Yes. One of the things that has not been reported at all that you might have an interest in is -- let's just take a category like workforce management. If you're a CEO of a company, you might actually think about total workforce management as the imperative versus HR, right? Because you would think about your employees, which is your full-time employees. You might also think about all the contract employees, like the shadow workforce that exists in every company. And now with Qualtrics, we can actually assemble specific real-time feedback on the experience of an employee. You don't have to wait for the annual HR survey. We know exactly how the employees are doing in real-time because those experience systems are connected. And this is going to give us yet another advantage. The same thing could also be said for C/4HANA. The participants in the market today have a system of record, not a system of innovation. When you can compose C/4HANA and you're truly running real-time and you're extending into the actual sentiment analysis of a customer as they're using the product and giving you feedback on that product, you can change the way you're operations are behaving to satisfy that customer and keep the promise of the brand.
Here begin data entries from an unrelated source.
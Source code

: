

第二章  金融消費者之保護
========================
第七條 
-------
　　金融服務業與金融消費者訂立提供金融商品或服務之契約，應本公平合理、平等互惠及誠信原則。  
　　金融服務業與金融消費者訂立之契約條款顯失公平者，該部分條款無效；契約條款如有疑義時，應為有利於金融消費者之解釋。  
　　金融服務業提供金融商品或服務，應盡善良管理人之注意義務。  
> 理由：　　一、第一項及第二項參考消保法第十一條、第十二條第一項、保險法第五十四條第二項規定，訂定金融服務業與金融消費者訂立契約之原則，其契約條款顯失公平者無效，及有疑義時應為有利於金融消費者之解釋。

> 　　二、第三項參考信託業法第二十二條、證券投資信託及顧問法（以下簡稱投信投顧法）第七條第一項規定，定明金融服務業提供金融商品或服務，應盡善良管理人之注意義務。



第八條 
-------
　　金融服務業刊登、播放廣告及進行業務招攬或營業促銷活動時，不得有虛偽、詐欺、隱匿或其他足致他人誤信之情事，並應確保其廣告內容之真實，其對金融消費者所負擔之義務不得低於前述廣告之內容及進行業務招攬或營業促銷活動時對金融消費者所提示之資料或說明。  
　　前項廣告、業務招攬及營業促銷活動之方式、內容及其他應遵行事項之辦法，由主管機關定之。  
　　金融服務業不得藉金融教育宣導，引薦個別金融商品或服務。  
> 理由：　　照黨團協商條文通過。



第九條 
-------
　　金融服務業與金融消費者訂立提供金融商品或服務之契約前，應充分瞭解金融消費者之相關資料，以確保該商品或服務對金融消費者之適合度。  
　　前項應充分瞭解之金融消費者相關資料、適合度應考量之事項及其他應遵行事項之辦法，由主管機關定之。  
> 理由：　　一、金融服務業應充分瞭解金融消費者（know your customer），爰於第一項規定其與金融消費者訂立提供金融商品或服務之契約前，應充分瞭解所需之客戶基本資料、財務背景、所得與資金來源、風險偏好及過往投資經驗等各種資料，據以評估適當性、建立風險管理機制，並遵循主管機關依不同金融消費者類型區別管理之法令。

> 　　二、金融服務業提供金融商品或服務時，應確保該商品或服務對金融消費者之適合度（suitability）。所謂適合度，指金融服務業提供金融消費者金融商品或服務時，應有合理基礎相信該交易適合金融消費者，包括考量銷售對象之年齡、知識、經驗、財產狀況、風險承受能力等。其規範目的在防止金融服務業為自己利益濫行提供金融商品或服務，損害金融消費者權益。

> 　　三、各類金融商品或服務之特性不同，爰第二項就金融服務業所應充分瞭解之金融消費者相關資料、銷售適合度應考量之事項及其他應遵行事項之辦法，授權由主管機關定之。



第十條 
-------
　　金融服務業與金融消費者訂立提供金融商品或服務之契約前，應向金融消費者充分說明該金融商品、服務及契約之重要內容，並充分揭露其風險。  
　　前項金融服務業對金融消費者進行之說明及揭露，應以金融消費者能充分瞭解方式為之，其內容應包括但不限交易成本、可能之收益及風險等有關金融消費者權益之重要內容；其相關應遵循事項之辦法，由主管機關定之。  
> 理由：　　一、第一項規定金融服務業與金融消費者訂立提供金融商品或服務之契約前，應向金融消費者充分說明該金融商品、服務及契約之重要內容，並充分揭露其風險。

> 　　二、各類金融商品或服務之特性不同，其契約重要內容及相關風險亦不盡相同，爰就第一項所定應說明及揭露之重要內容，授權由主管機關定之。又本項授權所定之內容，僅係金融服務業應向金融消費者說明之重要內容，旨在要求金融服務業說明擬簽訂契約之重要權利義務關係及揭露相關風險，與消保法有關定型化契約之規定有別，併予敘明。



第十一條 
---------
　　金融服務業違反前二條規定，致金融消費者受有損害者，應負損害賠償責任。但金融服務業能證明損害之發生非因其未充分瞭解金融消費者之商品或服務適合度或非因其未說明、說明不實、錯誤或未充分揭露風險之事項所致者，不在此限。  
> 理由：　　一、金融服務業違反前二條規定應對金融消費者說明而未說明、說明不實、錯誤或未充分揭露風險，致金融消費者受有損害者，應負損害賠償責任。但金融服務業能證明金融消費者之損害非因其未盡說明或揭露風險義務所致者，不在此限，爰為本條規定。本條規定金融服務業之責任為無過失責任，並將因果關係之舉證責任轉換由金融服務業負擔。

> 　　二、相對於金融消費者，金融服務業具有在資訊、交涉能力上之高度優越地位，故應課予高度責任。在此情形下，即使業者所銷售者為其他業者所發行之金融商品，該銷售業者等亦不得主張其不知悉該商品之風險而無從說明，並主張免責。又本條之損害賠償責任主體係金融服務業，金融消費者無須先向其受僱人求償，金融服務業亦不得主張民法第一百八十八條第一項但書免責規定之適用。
So I don't think that the CRM system of record that exists in the market today, no matter how many Wall Street Journal pictures are taken of a market share slide that's 20 years old is going to help when you're having a serious sales cycle conversation with people that run businesses. But we're looking forward to that debate.
This concludes our Q4 earnings call. And we look forward to seeing you in New York City next week on Thursday at our Capital Markets Day. Thanks so much for joining.
Thank you, everybody.
Thank you. Goodbye.
See you in New York.
Thank you. Ladies and gentlemen, that now concludes today's conference call. Thank you for your participation. You may now disconnect.